So it is bittersweet to read the confession and reframing of James Pinkerton, who corrects the long standing symbolic mistake of ant and grasshopper, but argues that, “we never need socialism, but we surely do need resilient capitalism,” as though capitalism has not shown itself to be resilient already. Pinkerton’s conclusion? Build a wall. Those walls of course in the form of tighter border control. However, the real issue is the behavior of the grasshoppers in ant-clothing walled inside.

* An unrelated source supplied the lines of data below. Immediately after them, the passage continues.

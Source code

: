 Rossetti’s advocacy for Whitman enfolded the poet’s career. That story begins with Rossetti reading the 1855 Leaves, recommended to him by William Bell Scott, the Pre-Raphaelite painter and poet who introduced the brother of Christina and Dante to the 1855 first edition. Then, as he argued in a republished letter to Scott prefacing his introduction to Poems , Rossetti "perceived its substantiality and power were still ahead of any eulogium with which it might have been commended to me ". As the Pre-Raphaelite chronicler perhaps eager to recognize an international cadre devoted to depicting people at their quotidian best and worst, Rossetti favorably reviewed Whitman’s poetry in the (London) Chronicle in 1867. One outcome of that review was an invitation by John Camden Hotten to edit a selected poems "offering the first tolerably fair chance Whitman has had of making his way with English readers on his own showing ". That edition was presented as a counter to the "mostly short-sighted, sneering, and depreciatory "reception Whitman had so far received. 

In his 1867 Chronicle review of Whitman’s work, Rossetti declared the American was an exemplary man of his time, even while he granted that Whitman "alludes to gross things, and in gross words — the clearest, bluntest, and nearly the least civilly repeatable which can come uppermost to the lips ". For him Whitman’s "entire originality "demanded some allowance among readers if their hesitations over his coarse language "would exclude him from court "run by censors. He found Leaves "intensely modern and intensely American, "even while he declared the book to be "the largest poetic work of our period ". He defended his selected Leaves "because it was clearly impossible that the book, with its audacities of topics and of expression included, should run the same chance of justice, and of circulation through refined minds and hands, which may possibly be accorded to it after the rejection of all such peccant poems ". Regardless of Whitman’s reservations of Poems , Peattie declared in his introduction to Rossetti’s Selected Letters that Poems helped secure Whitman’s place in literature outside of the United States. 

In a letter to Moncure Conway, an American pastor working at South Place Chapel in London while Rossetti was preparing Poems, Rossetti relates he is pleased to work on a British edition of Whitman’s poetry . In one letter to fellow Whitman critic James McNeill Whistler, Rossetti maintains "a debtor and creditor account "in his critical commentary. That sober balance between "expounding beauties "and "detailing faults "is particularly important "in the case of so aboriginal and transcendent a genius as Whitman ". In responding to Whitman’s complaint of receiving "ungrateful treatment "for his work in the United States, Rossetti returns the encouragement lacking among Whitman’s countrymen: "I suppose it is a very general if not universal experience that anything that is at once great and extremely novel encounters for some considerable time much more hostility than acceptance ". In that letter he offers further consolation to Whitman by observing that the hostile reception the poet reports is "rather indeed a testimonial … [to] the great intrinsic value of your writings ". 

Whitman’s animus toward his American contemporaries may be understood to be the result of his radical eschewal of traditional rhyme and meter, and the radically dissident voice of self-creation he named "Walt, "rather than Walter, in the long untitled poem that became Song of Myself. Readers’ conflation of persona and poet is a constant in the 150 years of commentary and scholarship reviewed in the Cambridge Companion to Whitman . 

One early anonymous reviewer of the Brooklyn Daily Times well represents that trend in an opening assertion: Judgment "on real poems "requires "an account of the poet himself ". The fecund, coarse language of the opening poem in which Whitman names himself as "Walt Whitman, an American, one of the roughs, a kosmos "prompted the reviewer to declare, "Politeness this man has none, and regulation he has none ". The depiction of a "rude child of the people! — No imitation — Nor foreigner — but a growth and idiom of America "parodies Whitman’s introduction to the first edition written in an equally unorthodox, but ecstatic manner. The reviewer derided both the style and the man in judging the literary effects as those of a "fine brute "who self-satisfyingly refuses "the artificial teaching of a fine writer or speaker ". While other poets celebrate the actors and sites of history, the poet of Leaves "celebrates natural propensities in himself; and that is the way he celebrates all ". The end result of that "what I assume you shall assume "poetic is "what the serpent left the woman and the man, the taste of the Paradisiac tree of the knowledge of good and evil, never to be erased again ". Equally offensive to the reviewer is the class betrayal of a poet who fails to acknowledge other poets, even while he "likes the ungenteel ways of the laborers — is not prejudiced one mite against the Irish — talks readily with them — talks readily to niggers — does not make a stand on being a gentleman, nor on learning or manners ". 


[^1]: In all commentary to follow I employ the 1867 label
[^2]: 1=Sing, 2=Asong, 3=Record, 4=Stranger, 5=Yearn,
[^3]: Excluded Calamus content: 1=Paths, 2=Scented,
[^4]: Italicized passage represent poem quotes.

Caring is an act that requires the individual to see beyond themselves. It is the centering of the wellbeing of an other, the opposite of what ant showed grasshopper in Aesop’s fable. Caring is something that takes time, and high level care takes increased skills. These skills are not often prioritized in ant-human worlds. Most ant-humans are loathe to part with the time it takes to learn to care. Because after all, time is money in their land. As a result of all of this, I've been thinking a lot about how we are actually trained to care for each other in this country. How have you been trained to actually take care of your relatives, neighbors, the people in your city, state, nation? Because we are humans, not ants or grasshoppers, how does the collective take care of the rugged individual and vice-versa? The reality is we need each other. To fall into the trap of Aesop and to villainize grasshopper, we lose the opportunity to see our collective strengths. We need to tell the story of how ant and grasshopper both survive winter by co-existing with care for each other. Because despite what the calendar says, winter is here.


To Be Continued.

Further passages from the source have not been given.